Postmortem diagnosis

Histopathological examination of a haematoxylin-eosin stained section of the obex did not show vacuolar changes. IHC examination revealed PrPsc accumulation in the spinal tract nucleus of the trigeminal nerve (fig. 1) in both cases, but not in the dorsal motor nucleus of the vagal nerve. PrPsc was also demonstrated in the nucleus of the solitary tract in case 05/377. Both cases showed widespread PrPsc immunolabelling of molecular, granular and white matter areas of the cerebellum.

Figure 1
figure 1

PrPsc immunolabelling in the spinal tract nucleus of the trigeminal nerve (case 06/008). Fine granular staining of PrPsc in the neuropil with the rat monoclonal antibody R145 [37].

Full size image

The molecular profiles obtained using the TeSeE sheep/goat Western immunoblotting kit (Bio-Rad, Marnes-la-Coquette, France) on a fresh sample of the caudal brainstem from both 05/377 and 06/008 were unlike BSE and classical scrapie but similar to Nor98 with a band of molecular mass less than 15 kDa (fig. 2). Based on the IHC and molecular findings, the diagnosis of atypical scrapie was made.

Figure 2
figure 2

Western immunoblot of cases 05/377 and 06/008. Samples from 05/377 and 06/008 are shown in duplicate lanes; a diluted sample of case 05/377 was included to show the different bands more clearly. Controls are shown in single lanes and comprise a negative control sample (Suffolk, ARQ/ARQ), a known UK classical scrapie case (Poll Dorset, VRQ/VRQ), a known UK bovine BSE case and a known Nor98 Norwegian ovine scrapie case (Norwegian White, AHQ/AHQ). Molecular mass markers were included at either end of the gel (ECL DualVue, Amersham Biosciences, Little Chalfont, UK). The antibody used to detect PrPres in the test kit is Sha31 [38].

Full size image

Discussion

A new form of scrapie, later termed atypical scrapie, has first been described in Norway in 2003 [5]. The diagnosis of atypical scrapie is made if the TeSeE sheep/goat Western blot reveals a recognisable protein band with a molecular mass of less than 15 kDa and conspicuous PrPsc immunolabelling is detectable by IHC in the cerebellum and – at the obex level – in the nucleus of the spinal tract of the trigeminal nerve but absent in the dorsal motor nucleus of the vagal nerve [16]. Both cases fulfilled the criteria for atypical scrapie. In addition, both sheep were older sheep and carried the A F141RQ/AHQ PrP genotype, which has also been observed in other atypical scrapie cases [13, 14, 16].
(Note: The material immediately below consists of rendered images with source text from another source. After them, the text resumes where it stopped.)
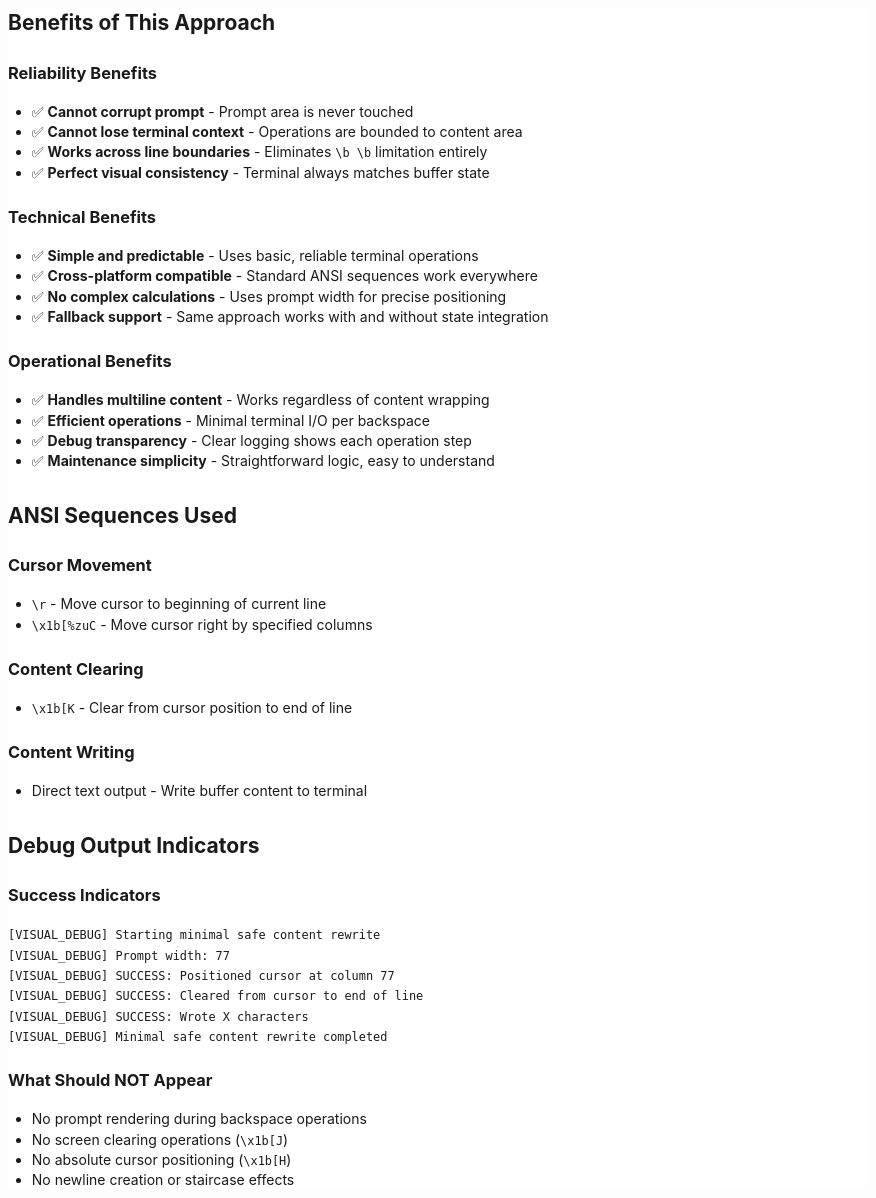 ## Benefits of This Approach

### Reliability Benefits
- ✅ **Cannot corrupt prompt** - Prompt area is never touched
- ✅ **Cannot lose terminal context** - Operations are bounded to content area
- ✅ **Works across line boundaries** - Eliminates `\b \b` limitation entirely
- ✅ **Perfect visual consistency** - Terminal always matches buffer state

### Technical Benefits
- ✅ **Simple and predictable** - Uses basic, reliable terminal operations
- ✅ **Cross-platform compatible** - Standard ANSI sequences work everywhere
- ✅ **No complex calculations** - Uses prompt width for precise positioning
- ✅ **Fallback support** - Same approach works with and without state integration

### Operational Benefits
- ✅ **Handles multiline content** - Works regardless of content wrapping
- ✅ **Efficient operations** - Minimal terminal I/O per backspace
- ✅ **Debug transparency** - Clear logging shows each operation step
- ✅ **Maintenance simplicity** - Straightforward logic, easy to understand

## ANSI Sequences Used

### Cursor Movement
- `\r` - Move cursor to beginning of current line
- `\x1b[%zuC` - Move cursor right by specified columns

### Content Clearing
- `\x1b[K` - Clear from cursor position to end of line

### Content Writing
- Direct text output - Write buffer content to terminal

## Debug Output Indicators

### Success Indicators
```
[VISUAL_DEBUG] Starting minimal safe content rewrite
[VISUAL_DEBUG] Prompt width: 77
[VISUAL_DEBUG] SUCCESS: Positioned cursor at column 77
[VISUAL_DEBUG] SUCCESS: Cleared from cursor to end of line
[VISUAL_DEBUG] SUCCESS: Wrote X characters
[VISUAL_DEBUG] Minimal safe content rewrite completed
```

### What Should NOT Appear
- No prompt rendering during backspace operations
- No screen clearing operations (`\x1b[J`)
- No absolute cursor positioning (`\x1b[H`)
- No newline creation or staircase effects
Clinically, all affected animals in Norway reportedly displayed ataxia in the absence of pruritus; other infrequent signs were anxiety and loss of bodily condition [5]. The two cases reported as clinical suspects in Ireland all shared the same clinical sign, incoordination, in addition to weight loss and nervous behaviour [7]. The case in the Falkland Islands did not display any neurological signs when observed although the owner had reported collapsing episodes and persistent biting at its leg [8].

Clinical signs in classical scrapie can be very variable. Pruritus is a clinical sign usually associated with classical scrapie but its occurrence can vary significantly. In a recent study in Ireland, only 25% of 129 examined sheep displayed pruritus [2] whilst other studies in Italy and the UK reported pruritus in approximately 85% of 550 sheep [1] and 86% of 35 sheep [17] respectively. Ataxia was observed in 79.5% of 116 scrapie-affected sheep in Ireland and in 80% of sheep in the Italian study [1], whilst it was seen in all 35 sheep in the UK [17]. The reason for this variation is poorly understood but it may be the effect of genotype [2], breed or strain, which are thought to be the cause for the variation in the neuropathology in classical scrapie [18–20].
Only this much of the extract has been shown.